I'm keen to find out in more detail what impact the COVID-19 pandemic has had on the launch of Metso Outotec and the new venture's initial business plans.
Vauramo said: "COVID-19 was initially a shock for everyone, especially to the aggregates business. This was particularly felt in the first four weeks from mid-March to the middle of April. Business has recovered, but we have not reached pre-COVID-19 levels. You could see from looking at Metso machine telematics-generated data that crushing and screening production was down something like 20% between mid-March and around mid-May. This is a time during spring when production normally goes up.
"The integration work around the launch of Metso Outotec has been done remotely. We were already very used to holding online virtual meetings, but COVID-19 has brought forward the business case for remote working. For example, as a result of the pandemic, we are developing an app around technical plant support which we are currently piloting with certain customers."
Simula is excited about the post-COVID-19 pandemic commercial opportunities for Metso and the rest of its aggregates sector brand range. "China has recovered extremely fast from COVID-19. Aggregates sector demand bounced back quickly and is at an even higher level than pre-COVID 19. There are a lot of big projects ongoing, such as the China Belt and Road Initiative.
"I think the rest of Asia will also recover pretty quickly from COVID-19. There is a tremendous amount of opportunities for us in China, India and the rest of Asia going forward."
Commenting on some of the other major global aggregates markets, he added: "The U.S. market is opening up again, and I think the U.S. and European government moves to speed up the construction industry will help us regain market volumes. How quickly this takes effect, we will have to see.

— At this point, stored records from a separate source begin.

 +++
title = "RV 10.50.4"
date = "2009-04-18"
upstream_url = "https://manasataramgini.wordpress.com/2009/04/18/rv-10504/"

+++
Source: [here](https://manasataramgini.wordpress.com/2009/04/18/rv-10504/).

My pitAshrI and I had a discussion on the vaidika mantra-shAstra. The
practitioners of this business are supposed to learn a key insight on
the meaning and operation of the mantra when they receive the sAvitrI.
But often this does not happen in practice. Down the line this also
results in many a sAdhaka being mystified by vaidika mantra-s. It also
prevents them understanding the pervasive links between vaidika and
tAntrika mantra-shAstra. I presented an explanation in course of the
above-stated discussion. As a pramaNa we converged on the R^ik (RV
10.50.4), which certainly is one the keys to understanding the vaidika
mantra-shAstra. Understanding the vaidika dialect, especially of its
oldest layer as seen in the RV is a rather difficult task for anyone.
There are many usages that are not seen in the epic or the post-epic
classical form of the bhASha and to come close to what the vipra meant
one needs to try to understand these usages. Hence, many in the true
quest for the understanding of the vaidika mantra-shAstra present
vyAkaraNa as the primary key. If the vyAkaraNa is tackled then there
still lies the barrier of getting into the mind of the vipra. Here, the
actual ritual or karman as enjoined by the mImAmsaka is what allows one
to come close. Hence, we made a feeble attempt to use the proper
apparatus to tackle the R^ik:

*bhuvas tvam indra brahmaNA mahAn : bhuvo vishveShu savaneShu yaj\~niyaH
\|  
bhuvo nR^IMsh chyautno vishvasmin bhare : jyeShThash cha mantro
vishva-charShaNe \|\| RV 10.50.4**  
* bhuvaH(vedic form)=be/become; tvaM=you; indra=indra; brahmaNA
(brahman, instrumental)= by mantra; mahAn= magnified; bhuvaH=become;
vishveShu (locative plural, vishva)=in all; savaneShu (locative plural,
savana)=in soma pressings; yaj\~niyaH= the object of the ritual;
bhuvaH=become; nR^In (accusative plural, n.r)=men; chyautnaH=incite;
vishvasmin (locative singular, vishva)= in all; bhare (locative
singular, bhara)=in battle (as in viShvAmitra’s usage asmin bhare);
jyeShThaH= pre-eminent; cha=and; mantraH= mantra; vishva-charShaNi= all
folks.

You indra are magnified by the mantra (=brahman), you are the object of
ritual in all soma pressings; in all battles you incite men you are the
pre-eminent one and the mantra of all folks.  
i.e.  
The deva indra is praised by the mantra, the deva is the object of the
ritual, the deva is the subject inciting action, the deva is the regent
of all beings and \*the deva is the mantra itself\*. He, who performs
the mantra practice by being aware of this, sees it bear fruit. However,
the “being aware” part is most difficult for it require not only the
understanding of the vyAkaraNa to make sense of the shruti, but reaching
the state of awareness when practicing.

South America is likely to be the last region to recover from COVID-19. Saying that, it has not been quite as bad for us there as some mining and aggregates activities are continuing."
I am keen to conclude the hour-long joint interview by finding out more about how Metso Outotec sees the quarry of the future.
"Achieving zero emissions when it comes to aggregates production means everything," stresses Vauramo. "People living in cities and towns near a quarry do not tend to know what is happening inside the quarry gates. Still today, a huge amount of fossil fuels is burnt in operating quarries, and the global quarrying industry needs to move forward in addressing this. A lot has been done about reducing quarry dust, and work is ongoing to reduce production noise. A fully electric-powered quarry site is where we want to get to."